The aim was to create a “purely peer-to-peer version of electronic cash (allowing) online payments to be sent directly from one party to another without going through a financial institution”.
The most important feature of cryptocurrencies is that they are decentralized, meaning they are not issued (controlled) by a central authority. There is a network of equally privileged participants that validate and update transactions in a shared ledger.
Cryptocurrencies operate independently from banks.
This makes them popular in countries where banking institutions are unstable. Being this alternative, cryptocurrencies provide people with full control over their money, in oppose to relying on banks to keep their money safe.
There are no restrictions for where, when or how much crypto “money” are sent.
Once a transaction is confirmed, it is irreversible.
Another important aspect of cryptocurrencies is privacy. No personal data is used, accounts are not connected to real identities. Every account has an address, comprised of a chain of about 30 random characters.
Transactions are not untraceable though, as every block of the chain is available to all nodes in the network.

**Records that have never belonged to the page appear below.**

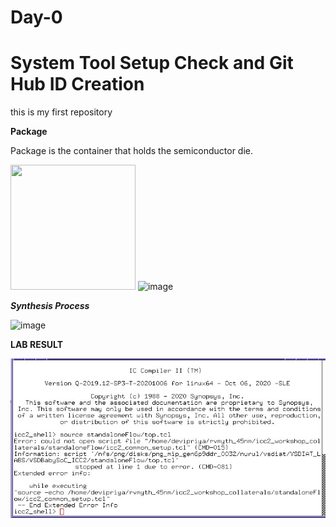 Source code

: # Day-0

# System Tool Setup Check and Git Hub ID Creation

this is my first repository

**Package**

Package is the container that holds the semiconductor die.

<img src = "https://user-images.githubusercontent.com/118953932/205201579-69f972ab-dc30-4b49-902d-5a79ab6e80ff.png" width = "200" height = "200">


<img width="821" alt="image" src="https://user-images.githubusercontent.com/118953932/205200966-77136c29-f094-428f-aab2-ba5f85fef76b.png">

***Synthesis Process***

<img width="782" alt="image" src="https://user-images.githubusercontent.com/118953932/205202814-1def0c8a-a7bd-4199-b754-1bba5bddffa9.png">


**LAB RESULT**

![alt text](day0labs(nurul).jpg)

Every account address, or “wallet”, has a public key and a private key, the latter known only to the owner. The private key is used to sign transactions. Both are based on a cryptography system, providing security by far exceeding the conventional methods.
Cryptocurrency transfers are done directly between two parties.
They are confirmed in minutes, regardless of the physical location of the two parties. There is no middleman between the sender and the receiver, e.g. a bank or a digital payment service and that means minimal fees are charged.
It is falsely believed that the blockchain technology is not open to the public, but available only to its network of common users. In fact, everyone with a computer or a smart phone can download the free software and see the transactions in real time. Access to cryptocurrencies is easier than to banks, so the potential of digital commerce is not to be underestimated.
Many experts believe that cryptocurrencies and blockchain will disrupt many industries, including finance and law.
Some see limitless potential, while others see nothing but risk. What the future holds for this fast-evolving technology is yet to be seen, but one thing is for certain – it has become a global phenomenon in the recent years and it’s here to stay.